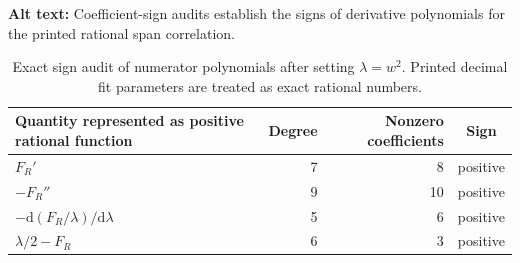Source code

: \begin{table}[ht]
\centering
\caption{Exact sign audit of numerator polynomials after setting $\lambda=w^2$.  Printed decimal fit parameters are treated as exact rational numbers.}
\par\raggedright\textbf{Alt text:} Coefficient-sign audits establish the signs of derivative polynomials for the printed rational span correlation.\par\centering

\label{tab:sign_summary}
\begin{tabular}{lrrc}
\toprule
Quantity represented as positive rational function & Degree & Nonzero coefficients & Sign\\
\midrule
$F_R'$ & 7 & 8 & positive\\
$-F_R''$ & 9 & 10 & positive\\
$-\mathrm d(F_R/\lambda)/\mathrm d\lambda$ & 5 & 6 & positive\\
$\lambda/2-F_R$ & 6 & 3 & positive\\
\bottomrule
\end{tabular}
\end{table}
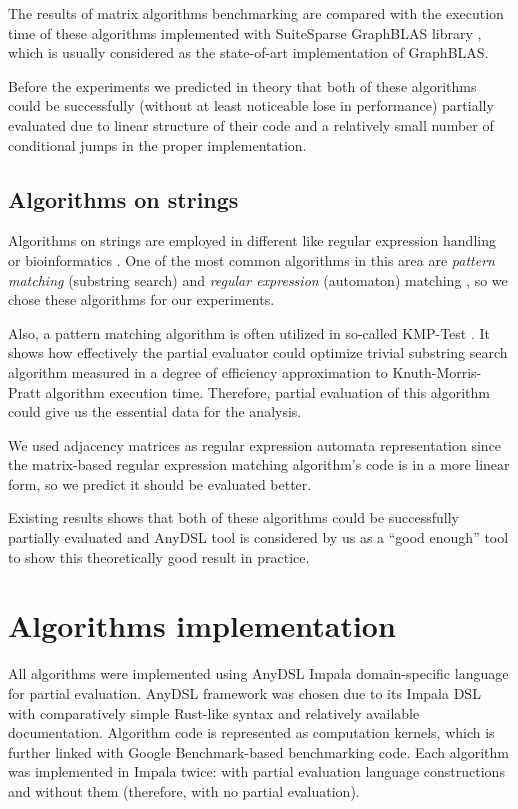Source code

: \documentclass[conference]{IEEEtran}
\begin{document}
The results of matrix algorithms benchmarking are compared with the execution time of these algorithms implemented with SuiteSparse GraphBLAS library \cite{moreira2018implementing}, which is usually considered as the state-of-art implementation of GraphBLAS.

Before the experiments we predicted in theory that both of these algorithms could be successfully (without at least noticeable lose in performance) partially evaluated due to linear structure of their code and a relatively small number of conditional jumps in the proper implementation.


\subsection{Algorithms on strings}

Algorithms on strings are employed in different like regular expression handling or bioinformatics \cite{rajesh2010unusual}. One of the most common algorithms in this area are \textit{pattern matching} (substring search) and \textit{regular expression} (automaton) matching \cite{cormen2009introduction}, so we chose these algorithms for our experiments.

Also, a pattern matching algorithm is often utilized in so-called KMP-Test \cite{jones1993partial}. It shows how effectively the partial evaluator could optimize trivial substring search algorithm measured in a degree of efficiency approximation to Knuth-Morris-Pratt algorithm execution time. Therefore, partial evaluation of this algorithm could give us the essential data for the analysis.

We used adjacency matrices as regular expression automata representation since the matrix-based regular expression matching algorithm's code is in a more linear form, so we predict it should be evaluated better.

Existing results \cite{jones1993partial} shows that both of these algorithms could be successfully partially evaluated and AnyDSL tool is considered by us as a ``good enough'' tool to show this theoretically good result in practice.

\section{Algorithms implementation}

All algorithms were implemented using AnyDSL Impala domain-specific language \cite{leissa2018anydsl} for partial evaluation. AnyDSL framework was chosen due to its Impala DSL with comparatively simple Rust-like syntax and relatively available documentation. Algorithm code is represented as computation kernels, which is further linked with Google Benchmark-based \cite{gbenchmark} benchmarking code. Each algorithm was implemented in Impala twice: with partial evaluation language constructions and without them (therefore, with no partial evaluation).
\end{document}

---------------

▶ [Exercise goal]:
Leave the pictures out and set down the rest of the listing above exactly.

▶ [Expected answer]:
Source code

: \begin{table}[ht]
\centering
\caption{Exact sign audit of numerator polynomials after setting $\lambda=w^2$.  Printed decimal fit parameters are treated as exact rational numbers.}
\par\raggedright\textbf{Alt text:} Coefficient-sign audits establish the signs of derivative polynomials for the printed rational span correlation.\par\centering

\label{tab:sign_summary}
\begin{tabular}{lrrc}
\toprule
Quantity represented as positive rational function & Degree & Nonzero coefficients & Sign\\
\midrule
$F_R'$ & 7 & 8 & positive\\
$-F_R''$ & 9 & 10 & positive\\
$-\mathrm d(F_R/\lambda)/\mathrm d\lambda$ & 5 & 6 & positive\\
$\lambda/2-F_R$ & 6 & 3 & positive\\
\bottomrule
\end{tabular}
\end{table}
Source code

: \documentclass[conference]{IEEEtran}
\begin{document}
The results of matrix algorithms benchmarking are compared with the execution time of these algorithms implemented with SuiteSparse GraphBLAS library \cite{moreira2018implementing}, which is usually considered as the state-of-art implementation of GraphBLAS.

Before the experiments we predicted in theory that both of these algorithms could be successfully (without at least noticeable lose in performance) partially evaluated due to linear structure of their code and a relatively small number of conditional jumps in the proper implementation.


\subsection{Algorithms on strings}

Algorithms on strings are employed in different like regular expression handling or bioinformatics \cite{rajesh2010unusual}. One of the most common algorithms in this area are \textit{pattern matching} (substring search) and \textit{regular expression} (automaton) matching \cite{cormen2009introduction}, so we chose these algorithms for our experiments.

Also, a pattern matching algorithm is often utilized in so-called KMP-Test \cite{jones1993partial}. It shows how effectively the partial evaluator could optimize trivial substring search algorithm measured in a degree of efficiency approximation to Knuth-Morris-Pratt algorithm execution time. Therefore, partial evaluation of this algorithm could give us the essential data for the analysis.

We used adjacency matrices as regular expression automata representation since the matrix-based regular expression matching algorithm's code is in a more linear form, so we predict it should be evaluated better.

Existing results \cite{jones1993partial} shows that both of these algorithms could be successfully partially evaluated and AnyDSL tool is considered by us as a ``good enough'' tool to show this theoretically good result in practice.

\section{Algorithms implementation}

All algorithms were implemented using AnyDSL Impala domain-specific language \cite{leissa2018anydsl} for partial evaluation. AnyDSL framework was chosen due to its Impala DSL with comparatively simple Rust-like syntax and relatively available documentation. Algorithm code is represented as computation kernels, which is further linked with Google Benchmark-based \cite{gbenchmark} benchmarking code. Each algorithm was implemented in Impala twice: with partial evaluation language constructions and without them (therefore, with no partial evaluation).
\end{document}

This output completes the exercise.